Depending on your current amp that's something to consider upgrading as well. It'll have much more of an impact on what you're hearing than an aftermarket cable. But really, if you're looking to significantly "improve" the sound of your HD650 you should simply think about adding another headphone to your stable that has a different tonal signature than the Senn.


----------



## Greed

Thanks for the replies so far, I'm learning a lot from both responses and PMs. Without getting into too much detail can someone explain to me theoretically what the difference is between occ copper cable, occ pure silver cable, and silver plated occ copper cable in terms of sound quality? I understand that this is a highly debatable topic, so I'm just trying to understand all there is to know. Thanks again!


----------



## swmtnbiker

It's basically just a big can of worms. IMO the only measurable things that differentiate cables are resistance and build quality. Copper and silver conduct electricity pretty much the same way.


----------



## Lenni

Quote: 





greed said:


> Hi All,
> 
> So I recently bought a pair of *Sennheiser HD 650s* and I was wondering what you guys believe is the best aftermarket cable for them? I want something durable, that doesn't easily become tangled, and that doesn't look like crap. Obviously the most important reason why I made this thread is to know what cable will give my HD 650s new life. Whether it be punchier bass or a larger sound stage, I'd like to know your recommendations. Cost is not really an issue, but I don't want to be paying an arm and a leg for them, as I got my HD 650s for 325USD which is a STEAL imo. I'm still quite new to the audiophile world, but can appreciate the subtle differences when modding audio gear.
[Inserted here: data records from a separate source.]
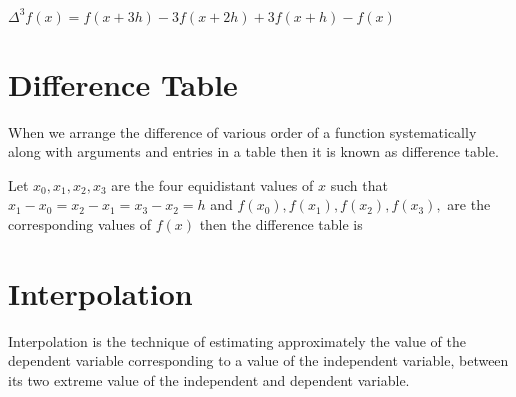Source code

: \documentclass[11pt, a4paper]{article}
\begin{document}
\begin{tcolorbox}
  \begin{center}

    $\Delta^3f(x) = f(x+3h)-3f(x+2h)+3f(x+h)-f(x)$

  \end{center}
\end{tcolorbox}%

\section{Difference Table}%
When we arrange the difference of various order of a function systematically 
along with arguments and entries in a table then it is known as difference
table.

Let $x_0, x_1, x_2, x_3$ are the four equidistant values of $x$ such that $x_1-
x_0=x_2-x_1=x_3-x_2=h$ and $f(x_0), f(x_1), f(x_2), f(x_3),$ are the
corresponding values of $f(x)$ then the difference table is

\begin{table}[ht]
\end{table}%

\section{Interpolation}%
Interpolation is the technique of estimating approximately the value of the
dependent variable corresponding to a value of the independent variable, 
between its two extreme value of the independent and dependent variable.
\end{document}
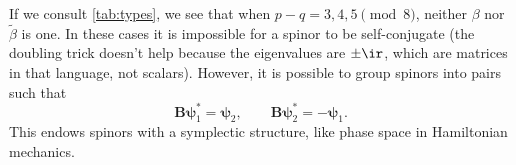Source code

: \documentclass[11pt]{article}
\renewcommand{\S}{\mathbf{S}}
\newcommand{\B}{\mathbf{B}}
\newcommand{\Bt}{\widetilde{\B}}
\newcommand{\psib}{\boldsymbol{\psi}}
\newcommand{\Omegab}{\boldsymbol{\Omega}}
\newcommand{\betat}{\tilde{\beta}}
\begin{document}
If we consult \cref{tab:types}, we see that when \( p-q = 3,4,5 \pmod 8 \), neither $\beta$ nor $\betat$ is one.
In these cases it is impossible for a spinor to be self-conjugate
(the doubling trick doesn't help because the eigenvalues are $\pm\ir$, which are matrices in that language, not scalars).
However, it is possible to group spinors into pairs such that
%
\begin{equation}\label{eq:pseudomajorana}
  \B \psib_1^\ast = \psib_2,
  \qquad
  \B \psib_2^\ast = -\psib_1.
\end{equation}
%
This endows spinors with a symplectic structure, like phase space in Hamiltonian mechanics.
\end{document}
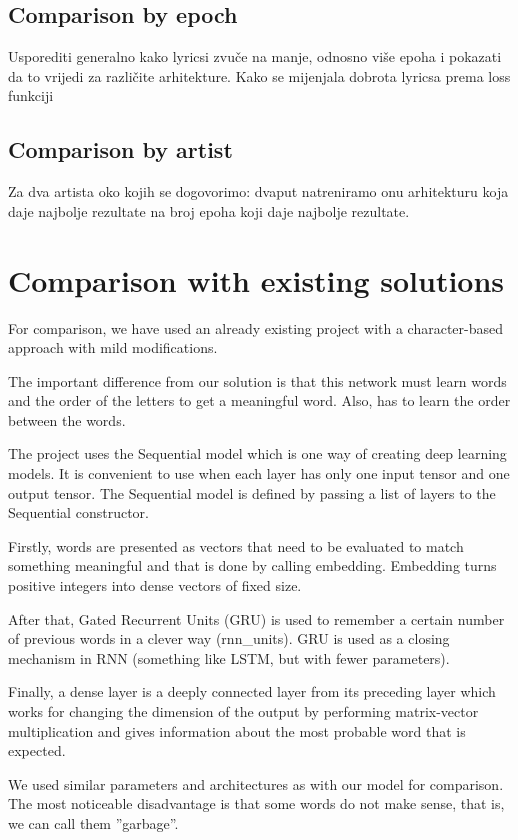 \documentclass[conference]{IEEEtran}
\begin{document}
\subsection{Comparison by epoch}
Usporediti generalno kako lyricsi zvuče na manje, odnosno više epoha i pokazati
da to vrijedi za različite arhitekture.
Kako se mijenjala dobrota lyricsa prema loss funkciji
\subsection{Comparison by artist}
Za dva artista oko kojih se dogovorimo: dvaput natreniramo onu arhitekturu koja
daje najbolje rezultate na broj epoha koji daje najbolje rezultate.

\section{Comparison with existing solutions}
For comparison, we have used an already existing project with a character-based approach with mild modifications.

The important difference from our solution is that this network must learn words and the order of the letters to get a meaningful word.
Also, has to learn the order between the words.

The project uses the Sequential model which is one way of creating deep learning models. 
It is convenient to use when each layer has only one input tensor and one output
tensor. The Sequential model is defined by passing a list of layers to the Sequential
constructor.

Firstly, words are presented as vectors that need to be evaluated to match
something meaningful and that is done by calling embedding. Embedding turns positive integers
into dense vectors of fixed size. 

After that, Gated Recurrent Units (GRU) is used to remember
a certain number of previous words in a clever way (rnn\_units). GRU is used as a closing mechanism in 
RNN (something like LSTM, but with fewer parameters). 

Finally, a dense layer is a deeply connected layer
from its preceding layer which works for changing the dimension of the output by
performing matrix-vector multiplication and gives information about the most probable word that
is expected.

We used similar parameters and architectures as with our model for comparison. 
The most noticeable disadvantage is that some words do not make sense, that is, we can call them ''garbage''.
\end{document}
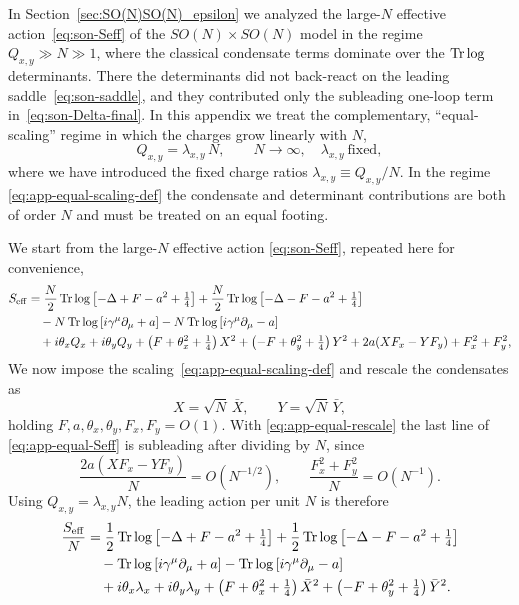 \documentclass[a4paper,11pt]{article}
\begin{document}
\begin{appendix}
In Section~\ref{sec:SO(N)SO(N)_epsilon} we analyzed the large-$N$ effective action~\eqref{eq:son-Seff} of the $SO(N)\times SO(N)$ model in the regime $Q_{x,y}\gg N\gg 1$, where the classical condensate terms dominate over the $\Tr\log$ determinants. There the determinants did not back-react on the leading saddle~\eqref{eq:son-saddle}, and they contributed only the subleading one-loop term in~\eqref{eq:son-Delta-final}. In this appendix we treat the complementary, ``equal-scaling'' regime in which the charges grow linearly with $N$,
\begin{equation}
  Q_{x,y} = \lambda_{x,y}\,N, \qquad N\to\infty,\quad \lambda_{x,y}\ \text{fixed}, \label{eq:app-equal-scaling-def}
\end{equation}
where we have introduced the fixed charge ratios $\lambda_{x,y}\equiv Q_{x,y}/N$. In the regime \eqref{eq:app-equal-scaling-def} the condensate and determinant contributions are both of order $N$ and must be treated on an equal footing.

We start from the large-$N$ effective action \eqref{eq:son-Seff}, repeated here for convenience,
\begin{align}
S_{\rm eff}
&=
\frac{N}{2}\Tr\log\left[-\Delta+F-a^2+\tfrac14\right]
+\frac{N}{2}\Tr\log\left[-\Delta-F-a^2+\tfrac14\right]
\notag\\
&\quad
-N\Tr\log\left[i\gamma^\mu\partial_\mu+a\right]
-N\Tr\log\left[i\gamma^\mu\partial_\mu-a\right]
\notag\\
&\quad
+i\theta_x Q_x+i\theta_y Q_y
+\left(F+\theta_x^2+\tfrac14\right)X^2
+\left(-F+\theta_y^2+\tfrac14\right)Y^2
+2a(XF_x-YF_y)+F_x^2+F_y^2,
\label{eq:app-equal-Seff}
\end{align}
We now impose the scaling~\eqref{eq:app-equal-scaling-def} and rescale the condensates as
\begin{equation}
  X=\sqrt{N}\,\bar{X}, \qquad Y=\sqrt{N}\,\bar{Y}, \label{eq:app-equal-rescale}
\end{equation}
holding $F,a,\theta_x,\theta_y,F_x,F_y=O(1)$. With \eqref{eq:app-equal-rescale} the last line of \eqref{eq:app-equal-Seff} is subleading after dividing by $N$, since
\begin{equation}
  \frac{2a(XF_x-YF_y)}{N}=O(N^{-1/2}),\qquad \frac{F_x^2+F_y^2}{N}=O(N^{-1}). \label{eq:app-equal-subleading}
\end{equation}
Using $Q_{x,y}=\lambda_{x,y}N$, the leading action per unit $N$ is therefore
\begin{align}
\frac{S_{\rm eff}}{N}
&=
\frac12\Tr\log\left[-\Delta+F-a^2+\tfrac14\right]
+\frac12\Tr\log\left[-\Delta-F-a^2+\tfrac14\right]
\notag\\
&\quad
-\Tr\log\left[i\gamma^\mu\partial_\mu+a\right]
-\Tr\log\left[i\gamma^\mu\partial_\mu-a\right]
\notag\\
&\quad
+i\theta_x \lambda_x+i\theta_y \lambda_y
+\left(F+\theta_x^2+\tfrac14\right)\bar{X}^2
+\left(-F+\theta_y^2+\tfrac14\right)\bar{Y}^2.
\label{eq:app-equal-leading}
\end{align}


\end{appendix}
\end{document}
If I am completely off base for believing that a cable replacement will give me better sound than please educate me! Thanks and Happy Holidays! 
   
  No, you're not off base, at all. amp, source, and cables... all can do wonders to the final sound reaching your ears. absolute wonders. depends on the product. the trick part is to find the good stuff - and expensive doesn't always guarantee (though usually is) good -  it's a mix of research, trial, and luck. websites like this are extremely useful for exchanging information (and empty your wallet), but ultimately one has to try for oneself. my experience is more to do with speaker cables than Headphones, as I've never re-cable a HP for reasons I rather not get into.
   
  the ultimate speaker cables I bought not only are worth every cents I paid for... but it goes beyond cost... I find them to be an essential part to hear what the speakers are really capable of. absolutely essential. I cannot stress that enough. only DEATH can separate me from these cables. it's a fantastic product.
   
  personally, if I was looking for an aftermarket cable, I'd probably get the Toxic's latest Silver Widow litz 25.5AWG (which is likely a knock off of the Piccolino), or maybe the Silver Poison 26AWG, or the Piccolino itself. don't know what Toxic's return policies are, but if it's in your budget, give it try, and if you don't like it, return it.


----------



## Audio-Omega

I used to have Enigma Oracle, Zu Mobius v1 and v2 cables.  All of them sounded better than the stock, music was brighter and faster with tighter bass.  Zu Mobius v2 was the best, vocal was more forward and the headphones didn't sound so dark with it.  The cables responded better to Ray Samuels HR-2 amplifier than Musical Fidelity X-Can v3.  Having said that, I wouldn't have bought those cables if I knew Sennheiser HD800 was coming, however part of this hobby is getting there.


----------



## MattTCG

Lot's of people around here don't believe in after market cables...as you can tell from the responses. It sounds like you really want a new cable. I say get one!! While true, you won't see drastic changes in the signature, you can find a cable that will work for you. I love the super soft and flexible cables like Q audio and Norse. You can get the custom length you want and termination of your choice. And come on, it does look nice!!


----------



## MattTCG

Anyone looking to hear some incredible female vocals on the 650 looking no further. Try, Melody Gardot: My One and Only Thrill. This recording is mastered unbelievably well and this woman's voice comes through in a way that has to be heard to be appreciated.


----------



## Greed

Thanks for all the responses guys, it's hard to decide whether or not I want to drop a couple hundred dollars on a cable when I can save that money and buy some LCD-2s in the new year. I love my HD 650s as an all around can, so I don't mind spending some extra money on them. The information that I have acquired via responses and pms have been most helpful. I'm still deciding and still not sure, I guess what would really change my indecisiveness would be if I could find great sounding and high quality cables for something sub 150$ (just the college kid talking right now). Thanks and Happy Holidays.


----------



## fatcat28037

Quote: 





matttcg said:


> Anyone looking to hear some incredible female vocals on the 650 looking no further. Try, Melody Gardot: My One and Only Thrill. This recording is mastered unbelievably well and this woman's voice comes through in a way that has to be heard to be appreciated.


 
  x2 on the Melody Gardot. I'd also like to recommend Rebecca Pidgeon Retrospective on the Chesky label., beautiful voice well recorded and Mastered.


----------



## MattTCG

Sorry...I posted that comment in the wrong thread. Getting a little holiday frazzled I suppose.


----------



## MrTechAgent

LOL


----------



## Spareribs

Personally, I go with the standard popular Cardas cable.


----------



## RubyTiger

I do not hear a lot about the Zu Mobius Mk.II but I really like it. It has a low noise sheathing, aluminum connector body's, with press-sinter Elkonite copper pins, solder-free coldforged pin termination's. It is lighter than the first version, tougher, flexible, less microphonic. Blaa Blaa.. More detail's on the web site.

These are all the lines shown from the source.